I have been going crazy, lets say it better in a crazy path of nothing! It so hard to see the real “path”, or walkway if you want to call it that, is so dark ,but not dark enough to loose my self in it. Is like been on the beach strand you can feel the cement on you feet, hear the waves of the ocean, and smell that salty fresh smell, and there it is that thick and cold cloud just when you try to see the waves and the path in front of you and is not completely dark is that time of the day when the sun already set but you see all grayish, like I said not dark enough, but still make my sight blind in a way, feel the cold of the breeze, I was ok a moment ago, now that panic inside me staring to come out , I have goose bumps , but I realize in a second is not the cold weather , starts from the tips of my fingers and my toes , and my stomach start to feel heavy, like a just been punch on it. OHHH come on what the hell is going on with me?
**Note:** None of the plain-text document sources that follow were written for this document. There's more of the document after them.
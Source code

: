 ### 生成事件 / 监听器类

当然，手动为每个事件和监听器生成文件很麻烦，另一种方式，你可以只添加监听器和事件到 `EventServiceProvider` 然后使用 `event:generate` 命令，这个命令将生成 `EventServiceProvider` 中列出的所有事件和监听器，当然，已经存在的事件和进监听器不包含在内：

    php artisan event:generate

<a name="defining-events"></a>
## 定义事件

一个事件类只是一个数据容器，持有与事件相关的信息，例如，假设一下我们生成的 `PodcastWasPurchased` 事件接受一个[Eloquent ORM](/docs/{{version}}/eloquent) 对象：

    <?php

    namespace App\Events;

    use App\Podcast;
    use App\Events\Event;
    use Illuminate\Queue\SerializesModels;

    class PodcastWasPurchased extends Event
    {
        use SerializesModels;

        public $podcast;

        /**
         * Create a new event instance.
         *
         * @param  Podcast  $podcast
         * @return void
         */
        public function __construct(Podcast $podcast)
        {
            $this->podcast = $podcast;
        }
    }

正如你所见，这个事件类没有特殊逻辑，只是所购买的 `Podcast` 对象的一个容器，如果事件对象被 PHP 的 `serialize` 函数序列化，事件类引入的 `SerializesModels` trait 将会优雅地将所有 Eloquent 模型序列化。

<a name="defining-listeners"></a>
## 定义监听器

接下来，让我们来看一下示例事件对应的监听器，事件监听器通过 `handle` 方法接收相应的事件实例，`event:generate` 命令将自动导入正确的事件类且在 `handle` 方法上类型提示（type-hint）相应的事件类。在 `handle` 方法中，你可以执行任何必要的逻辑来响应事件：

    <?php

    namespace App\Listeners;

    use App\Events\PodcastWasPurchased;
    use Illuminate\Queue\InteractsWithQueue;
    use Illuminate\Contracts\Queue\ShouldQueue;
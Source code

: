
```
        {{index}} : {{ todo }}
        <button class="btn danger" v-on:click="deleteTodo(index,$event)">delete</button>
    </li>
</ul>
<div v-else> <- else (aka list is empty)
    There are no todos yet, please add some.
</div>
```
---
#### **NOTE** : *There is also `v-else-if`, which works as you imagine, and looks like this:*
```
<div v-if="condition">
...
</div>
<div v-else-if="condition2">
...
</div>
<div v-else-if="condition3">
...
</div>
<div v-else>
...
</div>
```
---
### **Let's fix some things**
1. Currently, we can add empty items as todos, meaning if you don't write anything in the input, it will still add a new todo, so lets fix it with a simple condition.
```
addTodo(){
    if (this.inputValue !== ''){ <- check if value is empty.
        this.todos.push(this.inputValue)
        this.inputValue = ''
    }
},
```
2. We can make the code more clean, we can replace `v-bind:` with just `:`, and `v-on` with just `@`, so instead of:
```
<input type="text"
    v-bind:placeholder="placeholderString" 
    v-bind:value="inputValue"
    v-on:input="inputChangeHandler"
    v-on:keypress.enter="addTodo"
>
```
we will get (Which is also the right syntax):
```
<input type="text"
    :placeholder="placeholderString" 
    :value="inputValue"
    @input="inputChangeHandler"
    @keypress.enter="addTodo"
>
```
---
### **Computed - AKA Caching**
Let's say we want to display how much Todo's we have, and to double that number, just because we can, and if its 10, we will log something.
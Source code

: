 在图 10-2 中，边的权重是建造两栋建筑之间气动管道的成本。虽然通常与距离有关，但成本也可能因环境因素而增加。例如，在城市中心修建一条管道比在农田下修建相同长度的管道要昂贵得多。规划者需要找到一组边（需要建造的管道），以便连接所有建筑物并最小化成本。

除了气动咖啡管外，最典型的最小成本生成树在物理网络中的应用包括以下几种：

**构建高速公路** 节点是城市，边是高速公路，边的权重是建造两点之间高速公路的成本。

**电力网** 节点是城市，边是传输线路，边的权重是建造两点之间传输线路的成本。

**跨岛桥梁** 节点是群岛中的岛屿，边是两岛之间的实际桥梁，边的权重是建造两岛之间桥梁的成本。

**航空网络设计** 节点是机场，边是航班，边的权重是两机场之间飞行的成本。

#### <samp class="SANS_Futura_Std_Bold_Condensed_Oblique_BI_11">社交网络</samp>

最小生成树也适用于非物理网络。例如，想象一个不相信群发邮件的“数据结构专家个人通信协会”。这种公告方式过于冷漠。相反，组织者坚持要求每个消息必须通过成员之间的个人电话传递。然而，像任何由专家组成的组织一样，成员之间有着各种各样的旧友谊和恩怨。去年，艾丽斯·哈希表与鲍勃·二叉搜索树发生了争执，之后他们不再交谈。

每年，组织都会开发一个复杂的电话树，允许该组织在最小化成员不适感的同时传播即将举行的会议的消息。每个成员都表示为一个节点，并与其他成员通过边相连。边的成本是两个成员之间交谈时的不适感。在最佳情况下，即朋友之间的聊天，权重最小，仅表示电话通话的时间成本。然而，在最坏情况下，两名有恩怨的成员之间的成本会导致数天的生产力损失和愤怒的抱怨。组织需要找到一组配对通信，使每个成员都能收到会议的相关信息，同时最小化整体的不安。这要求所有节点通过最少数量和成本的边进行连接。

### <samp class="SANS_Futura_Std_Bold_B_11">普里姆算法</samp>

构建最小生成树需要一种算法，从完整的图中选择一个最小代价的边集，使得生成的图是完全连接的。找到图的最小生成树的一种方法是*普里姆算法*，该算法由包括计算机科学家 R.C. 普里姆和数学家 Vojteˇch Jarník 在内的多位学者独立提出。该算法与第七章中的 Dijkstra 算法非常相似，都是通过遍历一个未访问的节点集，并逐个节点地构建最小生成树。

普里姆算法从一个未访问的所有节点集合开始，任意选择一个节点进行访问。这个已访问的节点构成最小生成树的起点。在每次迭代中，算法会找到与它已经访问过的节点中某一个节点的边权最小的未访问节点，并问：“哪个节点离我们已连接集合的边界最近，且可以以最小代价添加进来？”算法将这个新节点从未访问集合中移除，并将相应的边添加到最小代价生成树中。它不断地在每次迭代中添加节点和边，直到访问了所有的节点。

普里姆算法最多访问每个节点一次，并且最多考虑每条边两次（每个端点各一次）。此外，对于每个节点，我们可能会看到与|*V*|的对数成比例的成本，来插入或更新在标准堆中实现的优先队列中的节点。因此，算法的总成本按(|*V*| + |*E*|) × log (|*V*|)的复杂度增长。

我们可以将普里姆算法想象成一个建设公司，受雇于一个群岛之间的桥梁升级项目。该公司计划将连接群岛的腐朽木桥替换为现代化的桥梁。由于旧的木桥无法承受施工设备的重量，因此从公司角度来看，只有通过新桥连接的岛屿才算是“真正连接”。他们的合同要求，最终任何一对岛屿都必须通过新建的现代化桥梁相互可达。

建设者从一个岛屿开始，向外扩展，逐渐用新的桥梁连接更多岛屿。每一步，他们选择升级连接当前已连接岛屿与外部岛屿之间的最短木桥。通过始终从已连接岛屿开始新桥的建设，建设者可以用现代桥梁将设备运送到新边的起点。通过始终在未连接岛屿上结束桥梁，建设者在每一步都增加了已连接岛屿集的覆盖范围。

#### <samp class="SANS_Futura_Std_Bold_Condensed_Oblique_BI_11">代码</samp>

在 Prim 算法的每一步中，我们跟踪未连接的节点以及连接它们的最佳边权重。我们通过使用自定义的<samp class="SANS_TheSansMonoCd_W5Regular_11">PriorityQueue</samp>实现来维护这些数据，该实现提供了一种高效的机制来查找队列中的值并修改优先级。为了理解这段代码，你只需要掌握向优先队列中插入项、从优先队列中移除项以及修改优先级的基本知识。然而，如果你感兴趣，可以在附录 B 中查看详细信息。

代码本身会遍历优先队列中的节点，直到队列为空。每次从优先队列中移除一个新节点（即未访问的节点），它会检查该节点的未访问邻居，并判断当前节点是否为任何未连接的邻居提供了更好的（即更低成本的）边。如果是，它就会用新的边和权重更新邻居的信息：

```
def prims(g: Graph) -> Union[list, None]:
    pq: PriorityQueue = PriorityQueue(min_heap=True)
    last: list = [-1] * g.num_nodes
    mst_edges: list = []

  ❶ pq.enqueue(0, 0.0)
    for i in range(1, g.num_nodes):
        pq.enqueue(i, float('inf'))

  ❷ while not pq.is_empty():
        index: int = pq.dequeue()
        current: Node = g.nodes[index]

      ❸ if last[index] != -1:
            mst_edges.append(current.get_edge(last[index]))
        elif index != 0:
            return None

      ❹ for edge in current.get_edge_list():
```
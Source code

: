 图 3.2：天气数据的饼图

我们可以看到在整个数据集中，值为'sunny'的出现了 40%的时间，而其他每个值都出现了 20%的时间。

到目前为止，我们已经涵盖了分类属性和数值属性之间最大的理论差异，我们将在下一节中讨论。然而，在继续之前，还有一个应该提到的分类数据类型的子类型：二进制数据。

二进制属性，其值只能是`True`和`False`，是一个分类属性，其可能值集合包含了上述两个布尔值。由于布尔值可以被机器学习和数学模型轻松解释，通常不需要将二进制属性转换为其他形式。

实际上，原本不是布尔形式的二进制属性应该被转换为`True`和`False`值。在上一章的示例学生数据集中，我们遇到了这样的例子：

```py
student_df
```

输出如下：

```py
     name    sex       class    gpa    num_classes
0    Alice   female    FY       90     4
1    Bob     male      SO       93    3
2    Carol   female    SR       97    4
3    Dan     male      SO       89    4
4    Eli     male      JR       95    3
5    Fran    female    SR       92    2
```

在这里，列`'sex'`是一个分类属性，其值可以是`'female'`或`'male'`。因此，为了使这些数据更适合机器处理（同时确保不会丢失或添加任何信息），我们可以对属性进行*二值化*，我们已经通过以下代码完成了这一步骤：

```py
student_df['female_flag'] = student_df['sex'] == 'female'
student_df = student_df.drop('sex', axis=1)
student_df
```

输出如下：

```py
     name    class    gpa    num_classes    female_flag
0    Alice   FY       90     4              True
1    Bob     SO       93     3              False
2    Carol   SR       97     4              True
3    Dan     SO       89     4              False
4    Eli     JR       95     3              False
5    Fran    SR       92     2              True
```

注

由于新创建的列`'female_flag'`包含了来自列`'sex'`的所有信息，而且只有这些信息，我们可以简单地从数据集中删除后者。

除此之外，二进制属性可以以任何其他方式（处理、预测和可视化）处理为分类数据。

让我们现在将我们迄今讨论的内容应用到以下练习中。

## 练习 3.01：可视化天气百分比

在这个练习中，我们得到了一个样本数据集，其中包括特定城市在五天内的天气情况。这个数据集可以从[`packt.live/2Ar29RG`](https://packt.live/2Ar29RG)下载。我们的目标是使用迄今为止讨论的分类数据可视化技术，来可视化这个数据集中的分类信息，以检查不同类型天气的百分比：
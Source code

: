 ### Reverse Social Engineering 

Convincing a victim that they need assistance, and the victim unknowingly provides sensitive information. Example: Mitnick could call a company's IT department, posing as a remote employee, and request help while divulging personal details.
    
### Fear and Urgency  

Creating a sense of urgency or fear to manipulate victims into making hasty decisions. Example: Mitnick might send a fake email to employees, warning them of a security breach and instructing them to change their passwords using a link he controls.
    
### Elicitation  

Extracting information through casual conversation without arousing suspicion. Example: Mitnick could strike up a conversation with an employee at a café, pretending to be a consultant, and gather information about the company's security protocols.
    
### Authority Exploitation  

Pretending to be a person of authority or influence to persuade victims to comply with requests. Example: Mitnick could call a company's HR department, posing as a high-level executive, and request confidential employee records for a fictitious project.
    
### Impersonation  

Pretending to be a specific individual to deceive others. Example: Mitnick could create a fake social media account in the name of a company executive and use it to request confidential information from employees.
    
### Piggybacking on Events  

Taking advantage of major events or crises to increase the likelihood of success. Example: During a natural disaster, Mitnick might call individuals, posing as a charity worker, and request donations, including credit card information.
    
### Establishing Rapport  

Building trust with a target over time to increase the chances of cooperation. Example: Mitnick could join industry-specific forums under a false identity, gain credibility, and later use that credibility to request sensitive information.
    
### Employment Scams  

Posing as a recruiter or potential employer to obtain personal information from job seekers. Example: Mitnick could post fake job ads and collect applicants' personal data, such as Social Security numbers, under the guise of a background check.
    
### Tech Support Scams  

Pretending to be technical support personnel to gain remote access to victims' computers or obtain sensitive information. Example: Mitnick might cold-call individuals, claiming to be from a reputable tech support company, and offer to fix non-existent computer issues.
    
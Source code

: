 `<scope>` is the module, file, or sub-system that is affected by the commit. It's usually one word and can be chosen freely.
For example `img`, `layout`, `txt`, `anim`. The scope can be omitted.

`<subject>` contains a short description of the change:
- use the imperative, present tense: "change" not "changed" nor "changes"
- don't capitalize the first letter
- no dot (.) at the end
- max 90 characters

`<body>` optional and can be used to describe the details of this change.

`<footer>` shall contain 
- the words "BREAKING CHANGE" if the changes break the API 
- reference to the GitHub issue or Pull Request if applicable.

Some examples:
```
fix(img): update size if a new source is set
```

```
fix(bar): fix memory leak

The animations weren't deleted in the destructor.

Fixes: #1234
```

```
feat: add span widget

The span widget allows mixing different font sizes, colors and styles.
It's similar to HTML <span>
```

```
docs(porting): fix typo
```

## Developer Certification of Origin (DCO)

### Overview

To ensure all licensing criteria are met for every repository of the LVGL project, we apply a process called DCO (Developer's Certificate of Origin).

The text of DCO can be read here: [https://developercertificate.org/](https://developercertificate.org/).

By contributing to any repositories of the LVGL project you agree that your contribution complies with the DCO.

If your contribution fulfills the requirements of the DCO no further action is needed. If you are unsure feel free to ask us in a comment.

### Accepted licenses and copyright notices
I was ok a minute ago , to many feelings at the same time, why a can’t see what my bright path is , so I can get out of this dark cloud around me?, I want to but I can’t move …. So hard is easy just to let my body endure this crazy feeling, it doesn’t hurt is just a empty cold feeling, but would I get out of this when I want to or I would grow with the time with no more feelings in me, like nice feelings or feeling at all? should I fight what I believe I’ve learn from my love ones to fight to stay happy?, or just let it be, I can’t say is giving up, is just that I’m tired I just want to rest for a few minutes, or hours, days ..Not sure, I just want to let this cold and still feeling carry me for a while, like I once said, go we the flow, not pushing it in the opposite way, just let it be, easy I can breathe without hurting, let the moist in the air breath for me, let the sound of the waves carry me to my destiny, let the gray light be my heart, I just want to pause for a moment, just the exact time I need to recharge and.. don’t want to think anymore.